## Required action
Out of the records below, copy all lines in which the word "author" occurs.

## Data provided
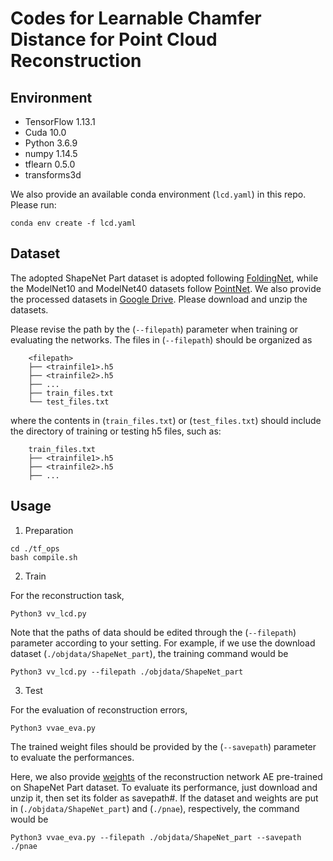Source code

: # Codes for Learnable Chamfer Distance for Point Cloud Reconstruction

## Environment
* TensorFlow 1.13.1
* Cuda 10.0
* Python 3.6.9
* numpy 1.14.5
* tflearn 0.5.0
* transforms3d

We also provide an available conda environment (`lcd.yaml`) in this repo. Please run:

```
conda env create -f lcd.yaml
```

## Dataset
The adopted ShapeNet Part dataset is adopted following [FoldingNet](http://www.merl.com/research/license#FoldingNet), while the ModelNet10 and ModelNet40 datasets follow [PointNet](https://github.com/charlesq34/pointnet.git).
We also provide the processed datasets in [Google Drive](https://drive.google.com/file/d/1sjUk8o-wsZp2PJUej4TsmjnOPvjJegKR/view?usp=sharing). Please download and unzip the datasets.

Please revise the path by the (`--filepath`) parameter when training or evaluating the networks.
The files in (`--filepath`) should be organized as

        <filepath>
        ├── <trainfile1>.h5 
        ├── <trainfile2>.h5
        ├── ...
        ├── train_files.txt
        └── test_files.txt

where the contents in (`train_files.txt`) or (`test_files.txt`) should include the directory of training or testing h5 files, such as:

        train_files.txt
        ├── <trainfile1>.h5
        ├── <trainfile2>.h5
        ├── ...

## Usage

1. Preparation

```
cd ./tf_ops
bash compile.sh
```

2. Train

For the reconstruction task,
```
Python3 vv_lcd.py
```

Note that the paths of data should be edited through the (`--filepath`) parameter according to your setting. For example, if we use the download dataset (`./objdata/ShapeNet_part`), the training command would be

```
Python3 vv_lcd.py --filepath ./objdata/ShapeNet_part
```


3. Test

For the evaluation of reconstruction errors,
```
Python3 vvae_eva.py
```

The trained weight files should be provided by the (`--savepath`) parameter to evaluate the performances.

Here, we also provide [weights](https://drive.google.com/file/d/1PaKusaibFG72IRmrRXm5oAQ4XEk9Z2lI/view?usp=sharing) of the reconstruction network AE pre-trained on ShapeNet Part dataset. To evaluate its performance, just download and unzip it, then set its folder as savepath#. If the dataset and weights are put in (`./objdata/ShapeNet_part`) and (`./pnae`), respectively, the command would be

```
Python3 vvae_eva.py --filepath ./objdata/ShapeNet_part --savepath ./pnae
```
==
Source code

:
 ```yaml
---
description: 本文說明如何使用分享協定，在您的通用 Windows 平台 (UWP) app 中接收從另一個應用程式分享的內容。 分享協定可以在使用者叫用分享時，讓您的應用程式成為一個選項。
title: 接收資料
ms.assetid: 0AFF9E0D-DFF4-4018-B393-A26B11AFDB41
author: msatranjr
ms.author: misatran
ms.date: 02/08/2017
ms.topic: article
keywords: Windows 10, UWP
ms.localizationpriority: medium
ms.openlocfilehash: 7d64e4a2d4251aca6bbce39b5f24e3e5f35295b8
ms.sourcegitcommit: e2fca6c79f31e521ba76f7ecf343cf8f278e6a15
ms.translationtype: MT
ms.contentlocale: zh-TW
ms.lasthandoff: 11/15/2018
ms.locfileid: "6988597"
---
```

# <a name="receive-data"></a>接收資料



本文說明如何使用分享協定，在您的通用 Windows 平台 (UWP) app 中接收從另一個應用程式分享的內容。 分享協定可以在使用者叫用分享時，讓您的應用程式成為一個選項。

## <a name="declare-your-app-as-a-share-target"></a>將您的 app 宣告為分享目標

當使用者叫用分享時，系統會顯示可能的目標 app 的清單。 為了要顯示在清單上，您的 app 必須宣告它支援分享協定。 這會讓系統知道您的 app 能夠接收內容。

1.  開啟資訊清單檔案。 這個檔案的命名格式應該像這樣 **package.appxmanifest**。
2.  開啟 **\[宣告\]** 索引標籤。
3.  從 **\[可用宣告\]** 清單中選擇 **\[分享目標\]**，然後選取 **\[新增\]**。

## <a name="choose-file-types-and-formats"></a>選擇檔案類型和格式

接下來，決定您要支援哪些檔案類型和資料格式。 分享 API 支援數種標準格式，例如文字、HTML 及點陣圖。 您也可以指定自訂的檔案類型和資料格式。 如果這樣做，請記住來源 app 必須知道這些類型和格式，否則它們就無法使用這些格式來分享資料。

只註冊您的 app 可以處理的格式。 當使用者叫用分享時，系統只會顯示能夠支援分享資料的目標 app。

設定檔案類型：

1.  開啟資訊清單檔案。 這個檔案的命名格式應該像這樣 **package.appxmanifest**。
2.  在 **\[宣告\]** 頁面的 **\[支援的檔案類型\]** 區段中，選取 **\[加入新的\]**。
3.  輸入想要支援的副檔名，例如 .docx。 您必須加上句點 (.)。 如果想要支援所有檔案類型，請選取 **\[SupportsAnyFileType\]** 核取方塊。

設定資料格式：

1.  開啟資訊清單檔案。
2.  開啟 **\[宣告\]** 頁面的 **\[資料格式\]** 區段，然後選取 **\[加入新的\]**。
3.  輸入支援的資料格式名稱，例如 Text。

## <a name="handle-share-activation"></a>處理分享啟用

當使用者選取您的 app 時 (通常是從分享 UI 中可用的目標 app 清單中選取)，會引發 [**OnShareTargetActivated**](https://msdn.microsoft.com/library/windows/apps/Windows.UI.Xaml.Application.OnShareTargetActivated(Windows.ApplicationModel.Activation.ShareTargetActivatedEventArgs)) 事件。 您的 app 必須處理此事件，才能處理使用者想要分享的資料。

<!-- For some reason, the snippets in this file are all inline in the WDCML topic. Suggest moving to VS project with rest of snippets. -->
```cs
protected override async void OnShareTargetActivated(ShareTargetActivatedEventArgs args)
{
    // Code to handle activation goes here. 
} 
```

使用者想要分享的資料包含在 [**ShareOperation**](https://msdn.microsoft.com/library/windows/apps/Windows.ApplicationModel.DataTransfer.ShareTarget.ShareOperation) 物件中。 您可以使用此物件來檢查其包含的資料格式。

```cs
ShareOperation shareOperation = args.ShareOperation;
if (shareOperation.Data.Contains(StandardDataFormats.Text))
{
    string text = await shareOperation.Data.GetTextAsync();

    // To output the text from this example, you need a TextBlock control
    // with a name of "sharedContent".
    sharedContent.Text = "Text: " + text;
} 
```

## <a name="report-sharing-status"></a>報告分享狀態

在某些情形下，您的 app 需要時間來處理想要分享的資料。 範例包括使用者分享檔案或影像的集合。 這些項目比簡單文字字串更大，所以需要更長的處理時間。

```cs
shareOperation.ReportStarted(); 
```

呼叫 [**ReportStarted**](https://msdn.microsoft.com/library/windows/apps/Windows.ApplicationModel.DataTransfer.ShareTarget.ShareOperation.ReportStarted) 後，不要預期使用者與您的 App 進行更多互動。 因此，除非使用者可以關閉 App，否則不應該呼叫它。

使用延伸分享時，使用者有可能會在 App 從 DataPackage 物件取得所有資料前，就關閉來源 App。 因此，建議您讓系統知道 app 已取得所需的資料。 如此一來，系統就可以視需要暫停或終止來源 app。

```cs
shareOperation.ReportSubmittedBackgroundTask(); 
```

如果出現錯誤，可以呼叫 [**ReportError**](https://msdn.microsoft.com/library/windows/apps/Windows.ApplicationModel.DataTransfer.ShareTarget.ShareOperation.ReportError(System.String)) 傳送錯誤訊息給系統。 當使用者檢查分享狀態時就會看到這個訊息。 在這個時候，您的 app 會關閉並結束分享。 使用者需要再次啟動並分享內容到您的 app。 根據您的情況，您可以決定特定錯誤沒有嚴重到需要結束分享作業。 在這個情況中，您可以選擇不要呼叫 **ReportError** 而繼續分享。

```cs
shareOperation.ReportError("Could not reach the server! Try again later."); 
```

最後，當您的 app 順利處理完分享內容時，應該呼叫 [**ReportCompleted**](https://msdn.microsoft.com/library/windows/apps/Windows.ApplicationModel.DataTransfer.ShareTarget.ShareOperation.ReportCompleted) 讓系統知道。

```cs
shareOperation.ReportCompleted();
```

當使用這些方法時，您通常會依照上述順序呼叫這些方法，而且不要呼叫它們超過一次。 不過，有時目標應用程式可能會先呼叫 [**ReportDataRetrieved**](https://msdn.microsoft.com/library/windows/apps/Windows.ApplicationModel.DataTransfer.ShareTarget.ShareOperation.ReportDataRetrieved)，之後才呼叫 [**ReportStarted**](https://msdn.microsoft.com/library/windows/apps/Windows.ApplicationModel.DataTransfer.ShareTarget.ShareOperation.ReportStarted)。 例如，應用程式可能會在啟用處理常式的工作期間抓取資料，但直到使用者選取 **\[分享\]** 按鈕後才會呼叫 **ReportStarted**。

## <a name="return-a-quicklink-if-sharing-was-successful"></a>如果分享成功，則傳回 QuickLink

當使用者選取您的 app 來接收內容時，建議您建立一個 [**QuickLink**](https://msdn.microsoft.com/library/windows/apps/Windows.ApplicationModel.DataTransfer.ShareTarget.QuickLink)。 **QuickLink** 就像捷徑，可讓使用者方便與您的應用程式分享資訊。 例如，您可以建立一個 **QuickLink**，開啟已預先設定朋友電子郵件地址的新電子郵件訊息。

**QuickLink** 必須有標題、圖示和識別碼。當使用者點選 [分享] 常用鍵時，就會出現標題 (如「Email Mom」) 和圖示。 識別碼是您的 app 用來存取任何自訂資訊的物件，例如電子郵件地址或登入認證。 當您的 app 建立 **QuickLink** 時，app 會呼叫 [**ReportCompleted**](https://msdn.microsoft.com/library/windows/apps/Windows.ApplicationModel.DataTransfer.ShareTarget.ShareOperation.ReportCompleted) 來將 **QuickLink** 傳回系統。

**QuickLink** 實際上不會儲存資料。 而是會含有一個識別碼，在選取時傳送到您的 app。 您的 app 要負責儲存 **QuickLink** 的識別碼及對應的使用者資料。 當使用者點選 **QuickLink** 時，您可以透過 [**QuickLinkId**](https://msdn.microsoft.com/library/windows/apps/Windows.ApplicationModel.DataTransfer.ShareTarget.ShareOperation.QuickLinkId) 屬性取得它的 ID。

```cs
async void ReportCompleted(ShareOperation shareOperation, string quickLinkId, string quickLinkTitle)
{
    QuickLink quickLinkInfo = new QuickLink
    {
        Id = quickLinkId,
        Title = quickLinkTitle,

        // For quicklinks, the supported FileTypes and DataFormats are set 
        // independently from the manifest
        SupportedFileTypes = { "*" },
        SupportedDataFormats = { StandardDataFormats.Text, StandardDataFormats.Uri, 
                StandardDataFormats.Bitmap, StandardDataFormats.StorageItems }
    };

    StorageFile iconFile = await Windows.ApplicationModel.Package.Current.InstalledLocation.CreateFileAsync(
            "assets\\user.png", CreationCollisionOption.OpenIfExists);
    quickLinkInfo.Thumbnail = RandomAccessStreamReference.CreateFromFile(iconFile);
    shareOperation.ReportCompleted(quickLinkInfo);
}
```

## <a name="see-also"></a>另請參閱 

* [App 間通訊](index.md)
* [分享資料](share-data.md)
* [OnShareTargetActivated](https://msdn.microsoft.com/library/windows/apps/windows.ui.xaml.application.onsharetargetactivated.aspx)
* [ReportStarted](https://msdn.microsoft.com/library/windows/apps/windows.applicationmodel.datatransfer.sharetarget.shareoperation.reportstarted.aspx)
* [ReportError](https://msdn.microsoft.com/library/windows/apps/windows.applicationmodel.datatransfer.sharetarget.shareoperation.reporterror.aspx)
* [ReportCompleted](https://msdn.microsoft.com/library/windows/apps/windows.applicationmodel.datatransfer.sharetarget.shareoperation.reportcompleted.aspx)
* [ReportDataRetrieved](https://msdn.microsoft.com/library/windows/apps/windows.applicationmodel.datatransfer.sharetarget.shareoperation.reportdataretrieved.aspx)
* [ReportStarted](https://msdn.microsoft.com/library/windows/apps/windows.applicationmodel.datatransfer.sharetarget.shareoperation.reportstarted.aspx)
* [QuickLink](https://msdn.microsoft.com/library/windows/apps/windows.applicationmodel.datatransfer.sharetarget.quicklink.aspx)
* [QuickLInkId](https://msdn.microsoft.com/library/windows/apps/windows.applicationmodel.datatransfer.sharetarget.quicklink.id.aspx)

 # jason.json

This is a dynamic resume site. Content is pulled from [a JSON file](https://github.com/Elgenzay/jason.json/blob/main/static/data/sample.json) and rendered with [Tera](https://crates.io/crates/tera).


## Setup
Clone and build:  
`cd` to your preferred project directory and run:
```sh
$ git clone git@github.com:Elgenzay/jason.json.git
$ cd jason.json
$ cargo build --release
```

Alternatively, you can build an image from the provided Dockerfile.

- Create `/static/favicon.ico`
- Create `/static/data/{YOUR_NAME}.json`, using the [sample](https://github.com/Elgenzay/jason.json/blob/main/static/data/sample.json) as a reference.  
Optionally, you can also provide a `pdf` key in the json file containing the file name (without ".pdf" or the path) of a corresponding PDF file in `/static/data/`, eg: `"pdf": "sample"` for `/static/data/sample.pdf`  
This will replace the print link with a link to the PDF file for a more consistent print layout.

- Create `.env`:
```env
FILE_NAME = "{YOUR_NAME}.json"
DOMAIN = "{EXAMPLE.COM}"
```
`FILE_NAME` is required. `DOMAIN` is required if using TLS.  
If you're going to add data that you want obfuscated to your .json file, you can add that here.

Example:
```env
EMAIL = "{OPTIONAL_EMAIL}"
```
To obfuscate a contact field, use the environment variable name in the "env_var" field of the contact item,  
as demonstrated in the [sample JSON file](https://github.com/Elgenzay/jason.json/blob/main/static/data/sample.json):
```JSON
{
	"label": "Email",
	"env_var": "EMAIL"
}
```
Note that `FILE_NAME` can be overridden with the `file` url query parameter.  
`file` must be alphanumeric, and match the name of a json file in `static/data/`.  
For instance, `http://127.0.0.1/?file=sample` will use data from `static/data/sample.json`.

## Exercise output
author: msatranjr
ms.author: misatran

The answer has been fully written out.